-- EXERCISE DATA follows --
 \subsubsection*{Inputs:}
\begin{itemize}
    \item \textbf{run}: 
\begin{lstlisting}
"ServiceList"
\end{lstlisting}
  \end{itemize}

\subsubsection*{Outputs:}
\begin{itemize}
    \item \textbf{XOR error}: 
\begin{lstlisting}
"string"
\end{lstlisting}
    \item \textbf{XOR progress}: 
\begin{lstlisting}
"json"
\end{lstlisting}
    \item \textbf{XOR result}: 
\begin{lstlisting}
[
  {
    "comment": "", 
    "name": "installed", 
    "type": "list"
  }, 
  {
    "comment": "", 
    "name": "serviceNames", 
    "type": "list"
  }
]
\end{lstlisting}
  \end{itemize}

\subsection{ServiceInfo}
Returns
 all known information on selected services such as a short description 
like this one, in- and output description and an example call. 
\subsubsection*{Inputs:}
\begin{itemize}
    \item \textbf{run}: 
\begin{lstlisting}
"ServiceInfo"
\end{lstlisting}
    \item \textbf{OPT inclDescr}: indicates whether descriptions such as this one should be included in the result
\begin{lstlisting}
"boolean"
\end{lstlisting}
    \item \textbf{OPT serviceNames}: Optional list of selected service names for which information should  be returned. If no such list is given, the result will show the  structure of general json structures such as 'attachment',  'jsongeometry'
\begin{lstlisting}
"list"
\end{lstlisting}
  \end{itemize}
-- EXERCISE DATA concluded --
INSTRUCTIONS TO FOLLOW:
Whatever the entries say, repeat all of them exactly.

ANSWER AREA:
 \subsubsection*{Inputs:}
\begin{itemize}
    \item \textbf{run}: 
\begin{lstlisting}
"ServiceList"
\end{lstlisting}
  \end{itemize}

\subsubsection*{Outputs:}
\begin{itemize}
    \item \textbf{XOR error}: 
\begin{lstlisting}
"string"
\end{lstlisting}
    \item \textbf{XOR progress}: 
\begin{lstlisting}
"json"
\end{lstlisting}
    \item \textbf{XOR result}: 
\begin{lstlisting}
[
  {
    "comment": "", 
    "name": "installed", 
    "type": "list"
  }, 
  {
    "comment": "", 
    "name": "serviceNames", 
    "type": "list"
  }
]
\end{lstlisting}
  \end{itemize}

\subsection{ServiceInfo}
Returns
 all known information on selected services such as a short description 
like this one, in- and output description and an example call. 
\subsubsection*{Inputs:}
\begin{itemize}
    \item \textbf{run}: 
\begin{lstlisting}
"ServiceInfo"
\end{lstlisting}
    \item \textbf{OPT inclDescr}: indicates whether descriptions such as this one should be included in the result
\begin{lstlisting}
"boolean"
\end{lstlisting}
    \item \textbf{OPT serviceNames}: Optional list of selected service names for which information should  be returned. If no such list is given, the result will show the  structure of general json structures such as 'attachment',  'jsongeometry'
\begin{lstlisting}
"list"
\end{lstlisting}
  \end{itemize}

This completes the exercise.